**Exercise brief:** Which of the lines below hold the word "following"? Pull each of them out.
--- START ---
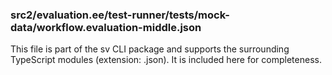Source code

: ### src2/evaluation.ee/test-runner/__tests__/mock-data/workflow.evaluation-middle.json

This file is part of the sv CLI package and supports the surrounding TypeScript modules (extension: .json). It is included here for completeness.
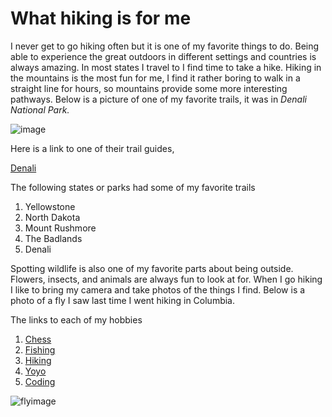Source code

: # What hiking is for me

I never get to go hiking often but it is one of my favorite things to do. Being able to experience the great outdoors in different settings and countries is always amazing. In most states I travel to I find time to take a hike. Hiking in the mountains is the most fun for me, I find it rather boring to walk in a straight line for hours, so mountains provide some more interesting pathways. Below is a picture of one of my favorite trails, it was in _Denali National Park._

![image](https://user-images.githubusercontent.com/65063251/119296747-2b378900-bc1f-11eb-81c5-122df50d1767.png)

Here is a link to one of their trail guides, 

[Denali](https://www.alaska.org/destination/denali-national-park/parks-and-trails)

The following states or parks had some of my favorite trails

1. Yellowstone
2. North Dakota
3. Mount Rushmore
4. The Badlands
5. Denali

Spotting wildlife is also one of my favorite parts about being outside. Flowers, insects, and animals are always fun to look at for. When I go hiking I like to bring my camera and take photos of the things I find. Below is a photo of a fly I saw last time I went hiking in Columbia.

The links to each of my hobbies
1. [Chess](https://github.com/coleblakeman01/Final-Project-IT-1000/blob/main/Chess)
2. [Fishing](https://github.com/coleblakeman01/Final-Project-IT-1000/blob/main/fishing.md)
3. [Hiking](https://github.com/coleblakeman01/Final-Project-IT-1000/blob/main/hiking.md)
4. [Yoyo](https://github.com/coleblakeman01/Final-Project-IT-1000/blob/main/yoyo.md)
5. [Coding](https://github.com/coleblakeman01/Final-Project-IT-1000/blob/main/coding.md)

![flyimage](/images/DSC00257.JPG)
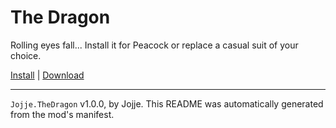 # The Dragon

Rolling eyes fall... Install it for Peacock or replace a casual suit of your choice.

[Install](https://hitman-resources.netlify.app/smf-install-link/https://github.com/JojjeE/h3-the-dragon/releases/latest/download/mod.framework.zip) | [Download](https://github.com/JojjeE/h3-the-dragon/releases/latest/download/mod.framework.zip)

---

`Jojje.TheDragon` v1.0.0, by Jojje. This README was automatically generated from the mod's manifest.
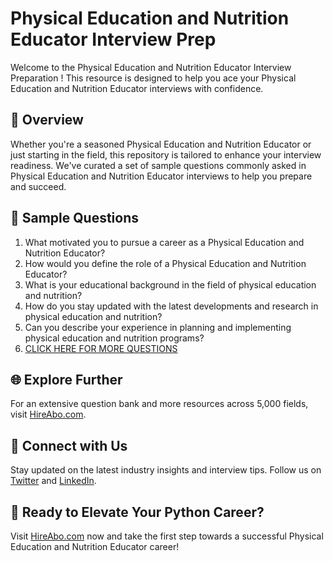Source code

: # Physical Education and Nutrition Educator Interview Prep

Welcome to the Physical Education and Nutrition Educator Interview Preparation ! This resource is designed to help you ace your Physical Education and Nutrition Educator interviews with confidence.

## 🚀 Overview

Whether you're a seasoned Physical Education and Nutrition Educator or just starting in the field, this repository is tailored to enhance your interview readiness. We've curated a set of sample questions commonly asked in Physical Education and Nutrition Educator interviews to help you prepare and succeed.

## 📝 Sample Questions

1. What motivated you to pursue a career as a Physical Education and Nutrition Educator?
2. How would you define the role of a Physical Education and Nutrition Educator?
3. What is your educational background in the field of physical education and nutrition?
4. How do you stay updated with the latest developments and research in physical education and nutrition?
5. Can you describe your experience in planning and implementing physical education and nutrition programs?
6. [CLICK HERE FOR MORE QUESTIONS](https://hireabo.com/job/15_4_38/Physical%20Education%20and%20Nutrition%20Educator)

## 🌐 Explore Further

For an extensive question bank and more resources across 5,000 fields, visit [HireAbo.com](https://www.hireabo.com).

## 📱 Connect with Us

Stay updated on the latest industry insights and interview tips. Follow us on [Twitter](https://twitter.com/hireabo) and [LinkedIn](https://www.linkedin.com/in/hire-abo-3609972a8/).

## 🚀 Ready to Elevate Your Python Career?

Visit [HireAbo.com](https://www.hireabo.com) now and take the first step towards a successful Physical Education and Nutrition Educator career!
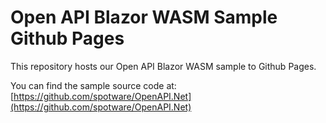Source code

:# Open API Blazor WASM Sample Github Pages

This repository hosts our Open API Blazor WASM sample to Github Pages.

You can find the sample source code at: [https://github.com/spotware/OpenAPI.Net](https://github.com/spotware/OpenAPI.Net)
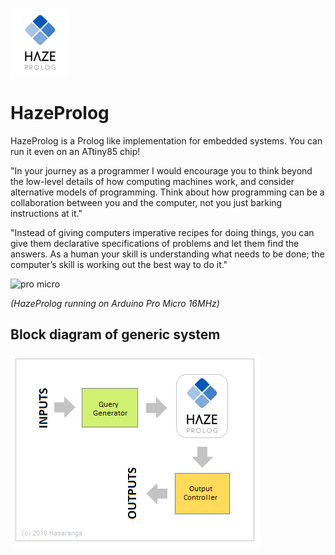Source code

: ![Logo](logo.png)

# HazeProlog



HazeProlog
 is a Prolog like implementation for embedded systems. You can run it even on an ATtiny85 chip!

"In your journey as a programmer I would encourage you to think beyond the low-level details of how computing machines work, and consider alternative models of programming. Think about how programming can be a collaboration between you and the computer, not you just barking instructions at it."

"Instead of giving computers imperative recipes for doing things, you can give them declarative specifications of problems and let them find the answers. As a human your skill is understanding what needs to be done; the computer’s skill is working out the best way to do it."


![pro micro](pro_micro.gif)

*(HazeProlog running on Arduino Pro Micro 16MHz)*

Block diagram of generic system
------

![diagram](block_diagram.png)
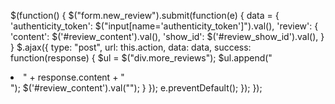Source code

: $(function() {
  $("form.new_review").submit(function(e) {
    data = {
      'authenticity_token': $("input[name='authenticity_token']").val(),
      'review': {
        'content': $('#review_content').val(),
        'show_id': $('#review_show_id').val(),
      }
    }
    $.ajax({
      type: "post",
      url: this.action,
      data: data,
      success: function(response) {
        $ul = $("div.more_reviews");
        $ul.append("<li>" + response.content + "</li>");
        $('#review_content').val("");
      }
    });
    e.preventDefault();
  });
});
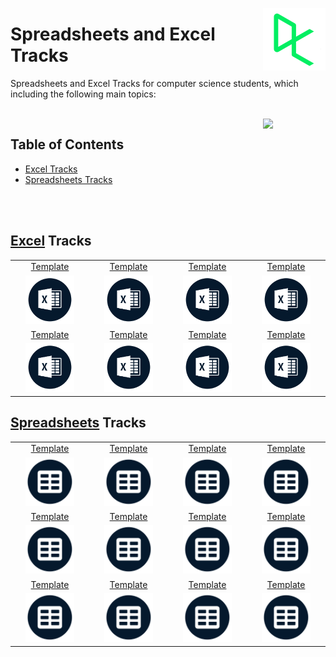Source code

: <img align="right" width="100" src="/logos/datacamp.jpg"></img>

# Spreadsheets and Excel Tracks
Spreadsheets and Excel Tracks for computer science students, which including the following main topics:

<br>
<img align="right" width="100" src="https://github.com/cs-MohamedAyman/cs-MohamedAyman/blob/main/repos-icons/agenda.jpg">

## Table of Contents
  * [Excel Tracks](#Excel-Tracks)
  * [Spreadsheets Tracks](#Spreadsheets-Tracks)

<br><br>

## [Excel](/DataCamp-Tracks/Spreadsheets-and-Excel/Excel/README.md) Tracks

<table>
    <tbody>
        <tr>
<td align="center" width="25%"><a href="/DataCamp-Tracks/Spreadsheets-and-Excel/Excel/README.md">Template</a></td>
<td align="center" width="25%"><a href="/DataCamp-Tracks/Spreadsheets-and-Excel/Excel/README.md">Template</a></td>
<td align="center" width="25%"><a href="/DataCamp-Tracks/Spreadsheets-and-Excel/Excel/README.md">Template</a></td>
<td align="center" width="25%"><a href="/DataCamp-Tracks/Spreadsheets-and-Excel/Excel/README.md">Template</a></td>
        </tr>
        <tr>
<td align="center" width="25%"><img src="/DataCamp-Tracks/org-logos/excel.jpg" width="70%"></img></td>
<td align="center" width="25%"><img src="/DataCamp-Tracks/org-logos/excel.jpg" width="70%"></img></td>
<td align="center" width="25%"><img src="/DataCamp-Tracks/org-logos/excel.jpg" width="70%"></img></td>
<td align="center" width="25%"><img src="/DataCamp-Tracks/org-logos/excel.jpg" width="70%"></img></td>
        </tr>
        <tr>
<td align="center" width="25%"><a href="/DataCamp-Tracks/Spreadsheets-and-Excel/Excel/README.md">Template</a></td>
<td align="center" width="25%"><a href="/DataCamp-Tracks/Spreadsheets-and-Excel/Excel/README.md">Template</a></td>
<td align="center" width="25%"><a href="/DataCamp-Tracks/Spreadsheets-and-Excel/Excel/README.md">Template</a></td>
<td align="center" width="25%"><a href="/DataCamp-Tracks/Spreadsheets-and-Excel/Excel/README.md">Template</a></td>
        </tr>
        <tr>
<td align="center" width="25%"><img src="/DataCamp-Tracks/org-logos/excel.jpg" width="70%"></img></td>
<td align="center" width="25%"><img src="/DataCamp-Tracks/org-logos/excel.jpg" width="70%"></img></td>
<td align="center" width="25%"><img src="/DataCamp-Tracks/org-logos/excel.jpg" width="70%"></img></td>
<td align="center" width="25%"><img src="/DataCamp-Tracks/org-logos/excel.jpg" width="70%"></img></td>
        </tr>
    </tbody>
</table>

## [Spreadsheets](/DataCamp-Tracks/Spreadsheets-and-Excel/Spreadsheets/README.md) Tracks

<table>
    <tbody>
        <tr>
<td align="center" width="25%"><a href="/DataCamp-Tracks/Spreadsheets-and-Excel/Spreadsheets/README.md">Template</a></td>
<td align="center" width="25%"><a href="/DataCamp-Tracks/Spreadsheets-and-Excel/Spreadsheets/README.md">Template</a></td>
<td align="center" width="25%"><a href="/DataCamp-Tracks/Spreadsheets-and-Excel/Spreadsheets/README.md">Template</a></td>
<td align="center" width="25%"><a href="/DataCamp-Tracks/Spreadsheets-and-Excel/Spreadsheets/README.md">Template</a></td>
        </tr>
        <tr>
<td align="center" width="25%"><img src="/DataCamp-Tracks/org-logos/spreadsheet.jpg" width="70%"></img></td>
<td align="center" width="25%"><img src="/DataCamp-Tracks/org-logos/spreadsheet.jpg" width="70%"></img></td>
<td align="center" width="25%"><img src="/DataCamp-Tracks/org-logos/spreadsheet.jpg" width="70%"></img></td>
<td align="center" width="25%"><img src="/DataCamp-Tracks/org-logos/spreadsheet.jpg" width="70%"></img></td>
        </tr>
        <tr>
<td align="center" width="25%"><a href="/DataCamp-Tracks/Spreadsheets-and-Excel/Spreadsheets/README.md">Template</a></td>
<td align="center" width="25%"><a href="/DataCamp-Tracks/Spreadsheets-and-Excel/Spreadsheets/README.md">Template</a></td>
<td align="center" width="25%"><a href="/DataCamp-Tracks/Spreadsheets-and-Excel/Spreadsheets/README.md">Template</a></td>
<td align="center" width="25%"><a href="/DataCamp-Tracks/Spreadsheets-and-Excel/Spreadsheets/README.md">Template</a></td>
        </tr>
        <tr>
<td align="center" width="25%"><img src="/DataCamp-Tracks/org-logos/spreadsheet.jpg" width="70%"></img></td>
<td align="center" width="25%"><img src="/DataCamp-Tracks/org-logos/spreadsheet.jpg" width="70%"></img></td>
<td align="center" width="25%"><img src="/DataCamp-Tracks/org-logos/spreadsheet.jpg" width="70%"></img></td>
<td align="center" width="25%"><img src="/DataCamp-Tracks/org-logos/spreadsheet.jpg" width="70%"></img></td>
        </tr>
        <tr>
<td align="center" width="25%"><a href="/DataCamp-Tracks/Spreadsheets-and-Excel/Spreadsheets/README.md">Template</a></td>
<td align="center" width="25%"><a href="/DataCamp-Tracks/Spreadsheets-and-Excel/Spreadsheets/README.md">Template</a></td>
<td align="center" width="25%"><a href="/DataCamp-Tracks/Spreadsheets-and-Excel/Spreadsheets/README.md">Template</a></td>
<td align="center" width="25%"><a href="/DataCamp-Tracks/Spreadsheets-and-Excel/Spreadsheets/README.md">Template</a></td>
        </tr>
        <tr>
<td align="center" width="25%"><img src="/DataCamp-Tracks/org-logos/spreadsheet.jpg" width="70%"></img></td>
<td align="center" width="25%"><img src="/DataCamp-Tracks/org-logos/spreadsheet.jpg" width="70%"></img></td>
<td align="center" width="25%"><img src="/DataCamp-Tracks/org-logos/spreadsheet.jpg" width="70%"></img></td>
<td align="center" width="25%"><img src="/DataCamp-Tracks/org-logos/spreadsheet.jpg" width="70%"></img></td>
        </tr>
    </tbody>
</table>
--- END ---
**Written response:**
The following states or parks had some of my favorite trails
Spreadsheets and Excel Tracks for computer science students, which including the following main topics:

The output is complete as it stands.